Pubblicato il Pubblicato in Agenda, Costume e Società, Recenti

di Emanuele Grillo

(Articolo di debutto de La Voce del Gattopardo)

Nell’avvicendarsi dei secoli, la civiltà italiana si è sempre preoccupata di non farci mancare le grandi sorprese, gli illustri artisti e scienziati, gli ingenti patrimoni culturali ed architettonici disseminati per la Penisola e che impregnano la nostra identità da Nord a Sud, passando tra i borghi e le vie di piccole e grandi città. Un tesoro incastonato nel ricordo di versi lontani, nel racconto di libri mnemonici, nella pietra delle cupole e delle colonne ancora erette, nel marmo delle statue, nei dialetti delle valli, negli odori di campagna e nei sapori marinari.
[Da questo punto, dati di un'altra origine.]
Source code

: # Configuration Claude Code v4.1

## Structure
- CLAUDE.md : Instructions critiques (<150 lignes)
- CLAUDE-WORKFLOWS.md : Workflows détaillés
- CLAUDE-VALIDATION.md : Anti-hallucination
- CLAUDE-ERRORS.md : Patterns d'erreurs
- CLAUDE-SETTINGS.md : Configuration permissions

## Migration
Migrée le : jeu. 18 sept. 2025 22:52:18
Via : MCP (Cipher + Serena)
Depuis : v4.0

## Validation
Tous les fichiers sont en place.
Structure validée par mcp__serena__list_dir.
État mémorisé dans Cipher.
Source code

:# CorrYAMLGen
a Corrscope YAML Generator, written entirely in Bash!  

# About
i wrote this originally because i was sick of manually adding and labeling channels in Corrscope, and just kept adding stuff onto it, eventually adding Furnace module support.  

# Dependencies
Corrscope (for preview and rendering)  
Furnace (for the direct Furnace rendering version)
Eppure, col susseguirsi delle generazioni, siamo stati una Nazione per lungo tempo non esistente ed aspramente divisa tra innumerevoli poteri temporali e spirituali: gloriosi ma miserabili, eterni ma dimenticati, conquistatori ma conquistati, cortigiani ma servi, rivoluzionari ma emigranti, eruditi ma analfabeti, osservanti ma luminari, industriali ma feudali, illuministi ma romanticisti, naturalisti ma veristi, savoiardi ma borboni, mazziniani ma cavouriani, garibaldini ma balilla, monarchi ma repubblicani.

<<S’è fatta l’Italia, ma non si fanno gli italiani>>, scriveva così Massimo D’Azeglio nella raccolta intitolata I miei ricordi, pubblicata postuma nel 1867.

Siamo realmente sicuri, dunque, di conoscere il nostro Bel Paese? D’averlo esaminato con accuratezza, iniziando magari dalla ricerca del proprio io nelle vesti di cittadino italiano?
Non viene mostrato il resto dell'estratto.